An anthem for anyone who's been trod-on by "the man" or told to sit down and shut-up, this is the kind of song that leaves people humming when they leave the theater.

"The song is actually one big crescendo," continued Lippa. "It starts small and then it gets bigger and bigger, and the character gets bolder and bolder as she expresses the idea. And so she never goes back emotionally; she always goes forward.

"Also, Brian and I talked about Beatles songs. Because many Beatles songs start with the chorus." He began to sing some familiar choruses, "'God, look at all the lonely people...' and then there's 'Help! I need somebody. Help!' It starts with the chorus and then it goes into the verse." Lippa recalled, "Brian had the idea--I think it was Brian's idea--'let's start out with the chorus and then move into the verse.' Theater songs don't usually start with the chorus and so we decided we would."

"It turned out to be a really successful thing for the character and the show, because she doesn't make observations. She doesn't say, 'I see this and I see the people doing this, and I wonder how I can do it.' She immediately says, "I wanna do this and I wanna do this, and I don't wanna do that.'"

"Live Out Loud" and a piece that Lippa wrote for the It Gets Better Campaign are available online-arranged for multiple different voice types-so that high schools, colleges, community choruses and anyone else can perform them. He says it's his way to promote not only tolerance but love for all different types of people.

"Gay-shmay," says Lippa, "Let's stop worrying about exactly who we love. Let's just love each other."

Even though the American musical theater has a long history of veiled gay aesthetics, Lippa is not a musical creator that dances around issues of homosexuality. When Timothy Seelig, the music director of the San Francisco Gay Mens' Chorus, emailed Lippa and asked if he would be gracious enough to write a 5-minute piece for their celebration concert of Harvey Milk's legacy, Lippa picked up the phone and called him back.

"I don't want to write a piece," he said. "I want to write the whole thing." Essentially he told Seelig, I'm your man for this project. "I believe this is the time in my gay life," Lippa said, "to write a piece about the gay experience as seen through the prism of Harvey Milk and the 70s... They just said, 'Whatever inspires you, go ahead and write it.'"

Not only did he write the original theatrical oratorio "I Am Harvey Milk," he played Harvey Milk in the world premiere.

The New York critics were not kind to Lippa's current show playing on Broadway, "Big Fish." Huge fans of puns, they almost delighted in the news that the show was closing at the end of the year after 98 regular performances so that they could use phrases like "flounder," "flop," "tank" and "beached whale." But Hilton Als comment in the New Yorker was more to the point when he used the word "pointless."

Still, like his little princess singing "Live Out Loud," Lippa is starting out with the chorus and never looking back.
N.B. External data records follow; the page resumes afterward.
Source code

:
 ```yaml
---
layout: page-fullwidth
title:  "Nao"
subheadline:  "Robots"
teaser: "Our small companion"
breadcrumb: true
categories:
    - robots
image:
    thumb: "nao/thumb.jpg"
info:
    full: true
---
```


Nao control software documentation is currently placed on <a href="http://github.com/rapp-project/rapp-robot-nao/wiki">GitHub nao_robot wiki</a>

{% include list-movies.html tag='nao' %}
He's already enthusiastically engaged in his next project, a collaboration with the Pulitzer Prize winning cartoonist, screenwriter and playwright Jules Feiffer. (If you don't know Feiffer from his editorial cartoons in The Village Voice, surely you're aware of the Mike Nichols movie he penned, "Carnal Knowledge," starring Jack Nicholson, Candice Bergen, Ann-Margret and Art Garfunkel. I actually named my dog after a character in his Academy Award winning animated short film, "Munro.") The musical they're working on is called "Man in the Ceiling."

"It's a small musical for 9 actors," Lippa said about the show. "And I'm particularly excited about it because I love the story." There will be an industry reading of "Man in the Ceiling" in February, and Lippa will, of course, be performing in it.

"It's about a little boy who wants to be a cartoonist and his uncle. That's the part that I'll play, the uncle; he writes musicals and he hasn't been successful at it. It's about how these two characters learn from each other, and how uh..."

The composer's voice trailed off. "Sorry, I was distracted by something," he said. Then he returned to the conversation with the same vibrant intensity he had all along as he continued, "...how they learn to fail.

"They learn to fail, actually, and through their willingness to fail, and still support each other, they're able to succeed."